I truly didn’t know Marcela decided to leave without Jennifer, to start a new life after all of this mess had happened and Jennifer had to start working at a grocery store to sustain herself and buy food. For an entire month, she lived in her mother’s old apartment, barely paying bills and barely eating enough. She had to drop out of school to work more hours, and could never see her friends anymore. For the longest time, Jennifer felt lost. Her mother had gotten involved with the wrong people, the type of people that cared too much about the things that you own and you show off instead of the things that matter. Society had completely failed her. She loathed everybody, as well as her mother. She realizes that to so many people, money was more important than your own family.
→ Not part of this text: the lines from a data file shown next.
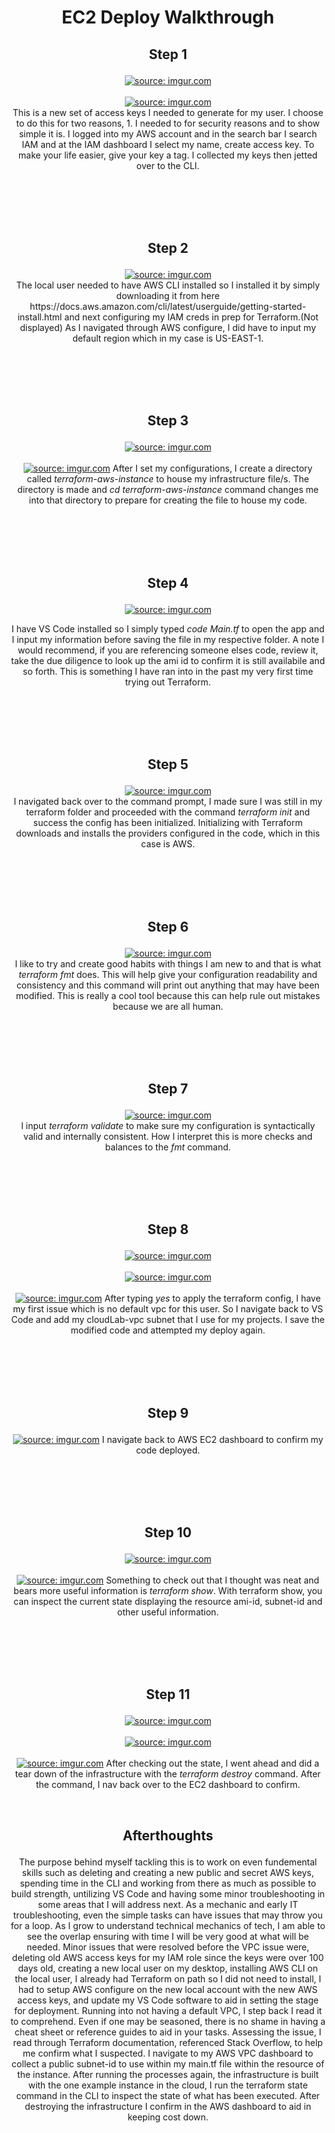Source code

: <h1><p align="center">EC2 Deploy Walkthrough<p align="center"></p></h1>
<p align="center">
  <h2><p align="center">Step 1<p align="center"></p></h2>
  <p align="center">
    <a href="https://imgur.com/shcBlVf"><img src="https://i.imgur.com/shcBlVf.png" title="source: imgur.com" /></a>
    <br />
    <br />
    <a href="https://imgur.com/B4kJGjv"><img src="https://i.imgur.com/B4kJGjv.png?1" title="source: imgur.com" /></a>
    <br />
    This is a new set of access keys I needed to generate for my user. I choose to do this for two reasons, 1. I needed to for security reasons and to show simple it is. I logged into my AWS account and in the search bar I search IAM and at the IAM dashboard I select    my name, create access key. To make your life easier, give your key a tag. I collected my keys then jetted over to the CLI.
    <p align="center">
  <br />
  <br />
  <br />
  <br />
  <h2><p align="center">Step 2<p align="center"></p></h2>
  <p align="center">
    <a href="https://imgur.com/bdSY4QZ"><img src="https://i.imgur.com/bdSY4QZ.png" title="source: imgur.com" /></a>
  <br />
  The local user needed to have AWS CLI installed so I installed it by simply downloading it from here https://docs.aws.amazon.com/cli/latest/userguide/getting-started-install.html and next configuring my IAM creds in prep for Terraform.(Not displayed) As I navigated      through AWS configure, I did have to input my default region which in my case is US-EAST-1.
   <p align=""center> 
  <br />
  <br />
  <br />
  <br />
  <h2><p align="center">Step 3<p align="center"></p></h2>
  <p align="center">   
  <a href="https://imgur.com/GUo2WHF"><img src="https://i.imgur.com/GUo2WHF.png" title="source: imgur.com" /></a>
  <br />
  <br />
  <a href="https://imgur.com/BUCJOtT"><img src="https://i.imgur.com/BUCJOtT.png" title="source: imgur.com" /></a>
  After I set my configurations, I create a directory called <i>terraform-aws-instance</i> to house my infrastructure file/s. The directory is made and <i>cd terraform-aws-instance</i> command changes me into that directory to prepare for creating the file to house my code.
  <p align="center">  
  <br />
  <br />
  <br />
  <br />
  <h2><p align="center">Step 4<p align="center"></p></h2>
  <p align="center">
    <p align="center"><a href="https://imgur.com/vpV2F3T"><img src="https://i.imgur.com/vpV2F3T.png" title="source: imgur.com" /></a><p align="center">
  I have VS Code installed so I simply typed <i>code Main.tf</i> to open the app and I input my information before saving the file in my respective folder. A note I would recommend, if you are referencing someone elses code, review it, take the due diligence to look up the ami id to confirm it is still availabile and so forth. This is something I have ran into in the past my very first time trying out Terraform.
    <p align="center">
  <br />
  <br />
  <br />
  <br />
  <h2><p align="center">Step 5<p align="center"></p></h2>
  <p align="center">    
  <a href="https://imgur.com/253BQX3"><img src="https://i.imgur.com/253BQX3.png" title="source: imgur.com" /></a>
  <br /> 
  I navigated back over to the command prompt, I made sure I was still in my terraform folder and proceeded with the command <i>terraform init</i> and success the config has been initialized. Initializing with Terraform downloads and installs the providers configured in the code, which in this case is AWS.
   <p align="center"> 
  <br />
  <br />
  <br />
  <br />
  <h2><p align="center">Step 6<p align="center"></p></h2>
  <p align="center">   
  <a href="https://imgur.com/wzzxcFu"><img src="https://i.imgur.com/wzzxcFu.png" title="source: imgur.com" /></a>
  <br />  
  I like to try and create good habits with things I am new to and that is what <i>terraform fmt</i> does. This will help give your configuration readability and consistency and this command will print out anything that may have been modified. This is really a cool tool because this can help rule out mistakes because we are all human.
  <p align="center">  
  <br />
  <br />
  <br />
  <br />
  <h2><p align="center">Step 7<p align="center"></p></h2>
  <p align="center"> 
  <a href="https://imgur.com/HpmriNq"><img src="https://i.imgur.com/HpmriNq.png" title="source: imgur.com" /></a>
  <br /> 
  I input <i>terraform validate</i> to make sure my configuration is syntactically valid and internally consistent. How I interpret this is more checks and balances to the <i>fmt</i> command.
  <p align="center">   
  <br />
  <br />
  <br />
  <br />
  <h2><p align="center">Step 8<p align="center"></p></h2>
  <p align="center">  
  <a href="https://imgur.com/J6rdsH7"><img src="https://i.imgur.com/J6rdsH7.png" title="source: imgur.com" /></a>
  <br />
  <br />
  <a href="https://imgur.com/WarNJwP"><img src="https://i.imgur.com/WarNJwP.png" title="source: imgur.com" /></a>
  <br  />
  <br />
  <a href="https://imgur.com/91XbRUZ"><img src="https://i.imgur.com/91XbRUZ.png" title="source: imgur.com" /></a>
  After typing <i>yes</i> to apply the terraform config, I have my first issue which is no default vpc for this user. So I navigate back to VS Code and add my cloudLab-vpc subnet that I use for my projects. I save the modified code and attempted my deploy again.
  <p align="center">
  <br />
  <br />
  <br />
  <br />
  <h2><p align="center">Step 9<p align="center"></p></h2>
  <p align="center">  
  <a href="https://imgur.com/0nokbhG"><img src="https://i.imgur.com/0nokbhG.png" title="source: imgur.com" /></a>
  I navigate back to AWS EC2 dashboard to confirm my code deployed.
  <p align="center">  
  <br />
  <br />
  <br />
  <br />
  <h2><p align="center">Step 10<p align="center"></p></h2>
  <p align="center">  
  <a href="https://imgur.com/57bCapo"><img src="https://i.imgur.com/57bCapo.png" title="source: imgur.com" /></a>
  <br />
  <br />
  <a href="https://imgur.com/YToUrxB"><img src="https://i.imgur.com/YToUrxB.png" title="source: imgur.com" /></a>
  Something to check out that I thought was neat and bears more useful information is <i>terraform show</i>. With terraform show, you can inspect the current state displaying the resource ami-id, subnet-id and other useful information.
  <p align="center">  
  <br />
  <br />
  <br />
  <br />
  <h2><p align="center">Step 11<p align="center"></p></h2>
  <p align="center">  
  <a href="https://imgur.com/DT9UAnA"><img src="https://i.imgur.com/DT9UAnA.png" title="source: imgur.com" /></a>
  <br />
  <br />
  <a href="https://imgur.com/LoBAcQw"><img src="https://i.imgur.com/LoBAcQw.png" title="source: imgur.com" /></a>
  <br />
  <br />
  <a href="https://imgur.com/LO1DghD"><img src="https://i.imgur.com/LO1DghD.png" title="source: imgur.com" /></a>
  After checking out the state, I went ahead and did a tear down of the infrastructure with the <i>terraform destroy</i> command. After the command, I nav back over to the EC2 dashboard to confirm.
    <p align="center">
  <br />    
  <h2><p align="center">Afterthoughts<p align="center"></p></h2>
    <p align="center">
      The purpose behind myself tackling this is to work on even fundemental skills such as deleting and creating a new public and secret AWS keys, spending time in the CLI and working from there as much as possible to build strength, untilizing VS Code and having some minor troubleshooting in some areas that I will address next. As a mechanic and early IT troubleshooting, even the simple tasks can have issues that may throw you for a loop. As I grow to understand technical mechanics of tech, I am able to see the overlap ensuring with time I will be very good at what will be needed. Minor issues that were resolved before the VPC issue were, deleting old AWS access keys for my IAM role since the keys were over 100 days old, creating a new local user on my desktop, installing AWS CLI on the local user, I already had Terraform on path so I did not need to install, I had to setup AWS configure on the new local account with the new AWS access keys, and update my VS Code software to aid in setting the stage for deployment. Running into not having a default VPC, I step back I read it to comprehend. Even if one may be seasoned, there is no shame in having a cheat sheet or reference guides to aid in your tasks. Assessing the issue, I read through Terraform documentation, referenced Stack Overflow, to help me confirm what I suspected. I navigate to my AWS VPC dashboard to collect a public subnet-id to use within my main.tf file within the resource of the instance. After running the processes again, the infrastructure is built with the one example instance in the cloud, I run the terraform state command in the CLI to inspect the state of what has been executed. After destroying the infrastructure I confirm in the AWS dashboard to aid in keeping cost down. 
    <p align="center">  
<p align="center">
This information came to me as a surprise, as I thought her mother had left the country with her, I finally realized that people like me, socialites who care about nothing but the way people dress and how expensive they can make their life look

had ruined the lives of so many other people, caught in the rocks of this madness, the hard-working social classes that get trampled by us. When I finally found out that Jennifer had been living on her own and sustaining herself for random months I decided to take her in. It wasn’t an easy choice, but I thought that it was the best thing to do after I participated in ruining her life, by separating her from her father and offering money to her mother and forcing her to decide between her child and financial stability, I felt completely responsible and I knew that if I took her in, it would be with a lot of love and she would get to meet her half-sisters and brothers and that it was a step in the right direction, for a better future where social classes weren’t as separated and money wasn’t the only thing on my mind, I thought this was something important that I owed Jenifer.
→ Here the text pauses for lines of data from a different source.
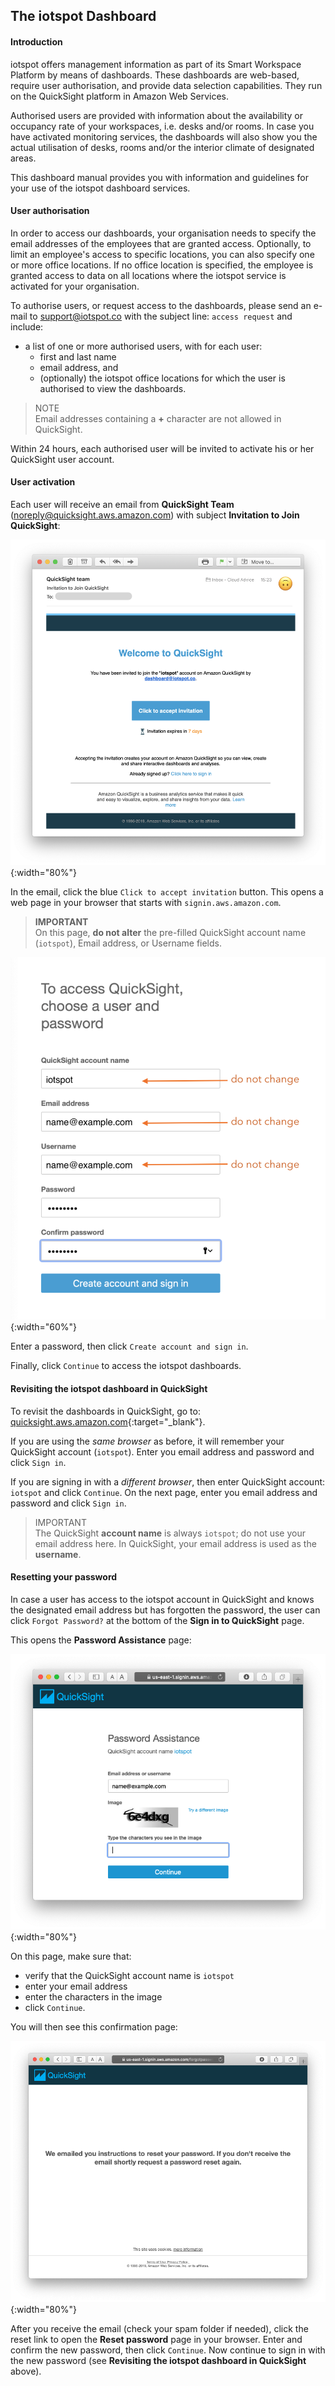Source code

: ## The iotspot Dashboard

#### Introduction

iotspot offers management information as part of its Smart Workspace Platform by means of dashboards. These dashboards are web-based, require user authorisation, and provide data selection capabilities. They run on the QuickSight platform in Amazon Web Services.

Authorised users are provided with information about the availability or occupancy rate of your workspaces, i.e. desks and/or rooms. In case you have activated monitoring services, the dashboards will also show you the actual utilisation of desks, rooms and/or the interior climate of designated areas.

This dashboard manual provides you with information and guidelines for your use of the iotspot dashboard services.


#### User authorisation

In order to access our dashboards, your organisation needs to specify the email addresses of the employees that are granted access. Optionally, to limit an employee's access to specific locations, you can also specify one or more office locations. If no office location is specified, the employee is granted access to data on all locations where the iotspot service is activated for your organisation.

To authorise users, or request access to the dashboards, please send an e-mail to <a href="mailto:dashboard@iotspot.co?subject=access%20request">support@iotspot.co</a> with the subject line: `access request` and include:
* a list of one or more authorised users, with for each user:
  * first and last name
  * email address, and
  * (optionally) the iotspot office locations for which the user is authorised to view the dashboards.

> NOTE  
> Email addresses containing a **+** character are not allowed in QuickSight.

Within 24 hours, each authorised user will be invited to activate his or her QuickSight user account.


#### User activation

Each user will receive an email from **QuickSight Team** (noreply@quicksight.aws.amazon.com) with subject **Invitation to Join QuickSight**:

![screenshot email](QuickSight_invitation.png){:width="80%"}

In the email, click the blue `Click to accept invitation` button. This opens a web page in your browser that starts with `signin.aws.amazon.com`.

> **IMPORTANT**  
> On this page, **do not alter** the pre-filled QuickSight account name (`iotspot`), Email address, or Username fields.

![screenshot sign-up page](QuickSight_signup.png){:width="60%"}

Enter a password, then click `Create account and sign in`.

Finally, click `Continue` to access the iotspot dashboards.



#### Revisiting the iotspot dashboard in QuickSight

 To revisit the dashboards in QuickSight, go to: [quicksight.aws.amazon.com](https://quicksight.aws.amazon.com){:target="_blank"}.

If you are using the _same browser_ as before, it will remember your QuickSight account (`iotspot`). Enter you email address and password and click `Sign in`.

If you are signing in with a _different browser_, then enter QuickSight account: `iotspot` and click `Continue`. On the next page, enter you email address and password and click `Sign in`.

> IMPORTANT  
> The QuickSight **account name** is always `iotspot`; do not use your email address here. In QuickSight, your email address is used as the **username**. 


#### Resetting your password

In case a user has access to the iotspot account in QuickSight and knows the designated email address but has forgotten the password, the user can click `Forgot Password?` at the bottom of the **Sign in to QuickSight** page.

This opens the **Password Assistance** page:

![screenshot of Password Assistance page](QuickSight_Password_Assistance.png){:width="80%"}

On this page, make sure that:  
* verify that the QuickSight account name is `iotspot`
* enter your email address
* enter the characters in the image
* click `Continue`.

You will then see this confirmation page:

![screenshot of confirmation page](QuickSight_We_emailed_you_instructions.png){:width="80%"}

After you receive the email (check your spam folder if needed), click the reset link to open the **Reset password** page in your browser. Enter and confirm the new password, then click `Continue`. Now continue to sign in with the new password (see **Revisiting the iotspot dashboard in QuickSight** above).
For the longest time, I always thought about money and my image and the way that every other person saw me, and now after seeing her situation, I realized that this was the most important thing in life, that it goes deeper than that, and also that what really matters was the love and passion for those that you have around you and for the things that you want to do, the things that you want to achieve. And that is why I decided to start making better decisions for a better future not only for myself but to my lovely children Esteban, Julieth, and Paloma, who were also the victims of this madness, to understand them better and support every decision they make in their lives that makes them happy, and also to my lovely country of Colombia, and most importantly for the rest people that still live behind the glass bubble that blinds them from the reality of the world and stop them from realizing that money won’t make you happy if you are not in the first place.